**Saved entries**
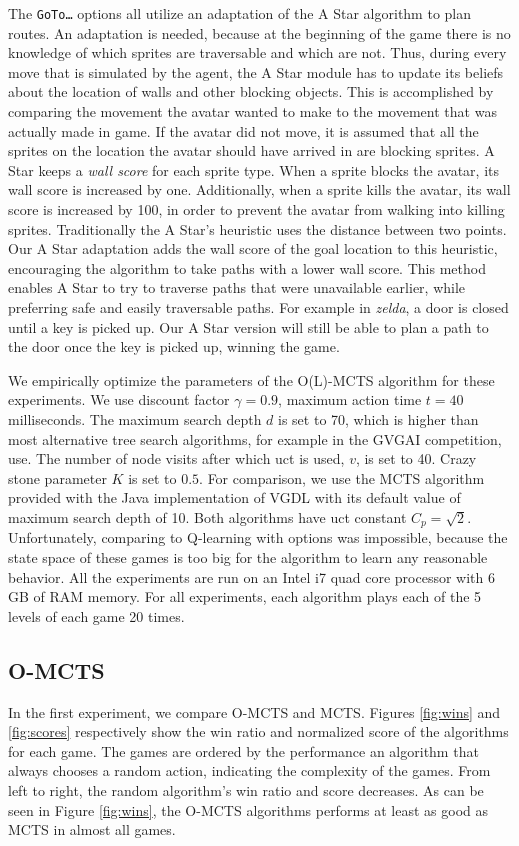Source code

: The \texttt{GoTo\ldots} options all utilize an adaptation of the A Star
algorithm to plan routes. An adaptation is needed, because at the beginning of
the game there is no knowledge of which sprites are traversable and which are
not. Thus, during every move that is simulated by the agent, the A Star module
has to update its beliefs about the location of walls and other blocking
objects. This is accomplished by comparing the movement the avatar wanted to
make to the movement that was actually made in game. If the avatar did not move,
it is assumed that all the sprites on the location the avatar should have
arrived in are blocking sprites. A Star keeps a \emph{wall score} for each
sprite type. When a sprite blocks the avatar, its wall score is increased by
one. Additionally, when a sprite kills the avatar, its wall score is increased
by 100, in order to prevent the avatar from walking into killing sprites.
Traditionally the A Star's heuristic uses the distance between two points. Our A
Star adaptation adds the wall score of the goal location to this heuristic,
encouraging the algorithm to take paths with a lower wall score. This method
enables A Star to try to traverse paths that were unavailable earlier, while
preferring safe and easily traversable paths. For example in \textit{zelda}, a
door is closed until a key is picked up. Our A Star version will still be able
to plan a path to the door once the key is picked up, winning the game.

We empirically optimize the parameters of the O(L)-MCTS algorithm
for these experiments. We use discount factor $\gamma = 0.9$, maximum action
time $t = 40$ milliseconds. The maximum search depth $d$ is set to 70, which is
higher than most alternative tree search algorithms, for example in the GVGAI
competition, use. The number of node visits after which \textsf{uct} is used,
$v$, is set to 40. Crazy stone parameter $K$ is set to $0.5$.  For comparison,
we use the MCTS algorithm provided with the Java implementation of VGDL with its
default value of maximum search depth of 10. Both algorithms have \textsf{uct}
constant $C_p = \sqrt{2}$. Unfortunately, comparing to Q-learning with options
was impossible, because the state space of these games is too big for the
algorithm to learn any reasonable behavior. All the experiments are run on an
Intel i7  quad core processor with 6 GB of RAM memory. For all
experiments, each algorithm plays each of the 5 levels of each game
20 times. 

\subsection{O-MCTS}
\label{subsec:omcts}
In the first experiment, we compare O-MCTS and MCTS. Figures \ref{fig:wins} and
\ref{fig:scores} respectively show the win ratio and normalized score of the
algorithms for each game. The games are ordered by the performance an algorithm
that always chooses a random action, indicating the complexity of the games.
From left to right, the random algorithm's win ratio and score decreases. As can
be seen in Figure \ref{fig:wins}, the O-MCTS algorithms performs at least as
good as MCTS in almost all games. 

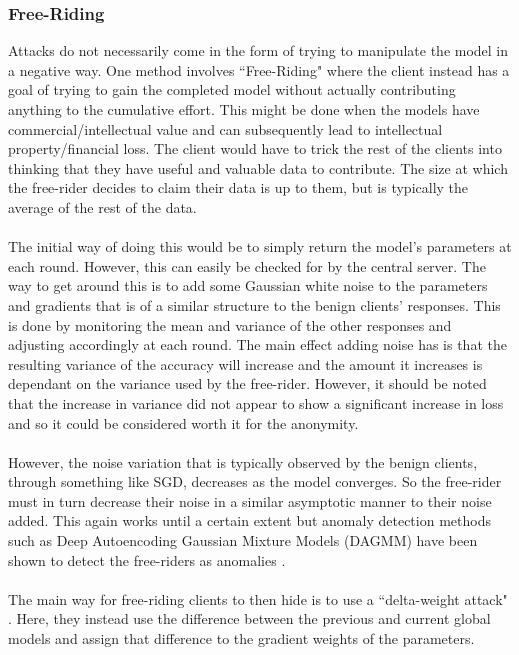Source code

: \subsubsection{Free-Riding}
Attacks do not necessarily come in the form of trying to manipulate the model in a negative way. 
One method involves ``Free-Riding" \cite{free_riding} where the client instead has a goal of trying to gain the completed model without actually contributing anything to the cumulative effort. 
This might be done when the models have commercial/intellectual value and can subsequently lead to intellectual property/financial loss. 
The client would have to trick the rest of the clients into thinking that they have useful and valuable data to contribute.
The size at which the free-rider decides to claim their data is up to them, but is typically the average of the rest of the data.
\\ \\
The initial way of doing this would be to simply return the model's parameters at each round. 
However, this can easily be checked for by the central server.
The way to get around this is to add some Gaussian white noise to the parameters and gradients that is of a similar structure to the benign clients' responses.
This is done by monitoring the mean and variance of the other responses and adjusting accordingly at each round.
The main effect adding noise has is that the resulting variance of the accuracy will increase and the amount it increases is dependant on the variance used by the free-rider.
However, it should be noted that the increase in variance did not appear to show a significant increase in loss and so it could be considered worth it for the anonymity.
\\ \\
However, the noise variation that is typically observed by the benign clients, through something like SGD, decreases as the model converges.
So the free-rider must in turn decrease their noise in a similar asymptotic manner to their noise added.
This again works until a certain extent but anomaly detection methods such as Deep Autoencoding Gaussian Mixture Models (DAGMM) \cite{dagmm} have been shown to detect the free-riders as anomalies \cite{freerider_defence}.
\\ \\
The main way for free-riding clients to then hide is to use a ``delta-weight attack" \cite{freerider_defence}.
Here, they instead use the difference between the previous and current global models and assign that difference to the gradient weights of the parameters.
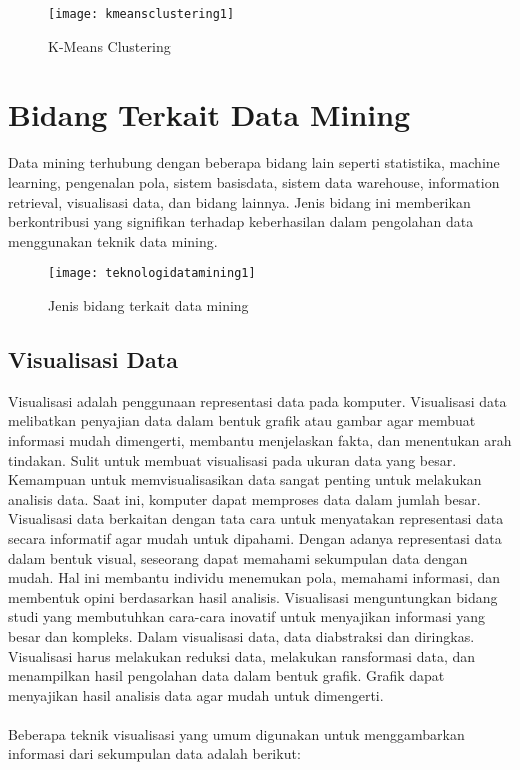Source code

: \begin{figure}[H]
	\centering
	\texttt{[image: kmeansclustering1]}
	\caption{K-Means Clustering}
	\label{fig:rnaalgorithm}
\end{figure}


\section{Bidang Terkait Data Mining}
Data mining terhubung dengan beberapa bidang lain seperti statistika, machine learning, pengenalan pola, sistem basisdata, sistem data warehouse, information retrieval, visualisasi data, dan bidang lainnya. Jenis bidang ini memberikan berkontribusi yang signifikan terhadap keberhasilan dalam pengolahan data menggunakan teknik data mining.

\begin{figure}[H]
	\centering
	\texttt{[image: teknologidatamining1]}
	\caption{Jenis bidang terkait data mining}
	\label{fig:rnaalgorithm}
\end{figure}

\subsection{Visualisasi Data} 
Visualisasi adalah penggunaan representasi data pada komputer. Visualisasi data melibatkan penyajian data dalam bentuk grafik atau gambar agar membuat informasi mudah dimengerti, membantu menjelaskan fakta, dan menentukan arah tindakan. Sulit untuk membuat visualisasi pada ukuran data yang besar. Kemampuan untuk memvisualisasikan data sangat penting untuk melakukan analisis data. Saat ini, komputer dapat memproses data dalam jumlah besar. Visualisasi data berkaitan dengan tata cara untuk menyatakan representasi data secara informatif agar mudah untuk dipahami. Dengan adanya representasi data dalam bentuk visual, seseorang dapat memahami sekumpulan data dengan mudah. Hal ini membantu individu  menemukan pola, memahami informasi, dan membentuk opini berdasarkan hasil analisis. Visualisasi menguntungkan bidang studi yang membutuhkan cara-cara inovatif untuk menyajikan informasi yang besar dan kompleks. Dalam visualisasi data, data diabstraksi dan diringkas. Visualisasi harus melakukan reduksi data, melakukan ransformasi data, dan menampilkan hasil pengolahan data dalam bentuk grafik. Grafik dapat menyajikan hasil analisis data agar mudah untuk dimengerti.
\\\\
Beberapa teknik visualisasi yang umum digunakan untuk menggambarkan informasi dari sekumpulan data adalah berikut:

**TASK PROMPT**
Beginning with the first entry above, reproduce every line verbatim until the line with "sprite type. When", which is included too; omit pictures.

**RESULT OF THE TASK**
Source code

: The \texttt{GoTo\ldots} options all utilize an adaptation of the A Star
algorithm to plan routes. An adaptation is needed, because at the beginning of
the game there is no knowledge of which sprites are traversable and which are
not. Thus, during every move that is simulated by the agent, the A Star module
has to update its beliefs about the location of walls and other blocking
objects. This is accomplished by comparing the movement the avatar wanted to
make to the movement that was actually made in game. If the avatar did not move,
it is assumed that all the sprites on the location the avatar should have
arrived in are blocking sprites. A Star keeps a \emph{wall score} for each
sprite type. When a sprite blocks the avatar, its wall score is increased by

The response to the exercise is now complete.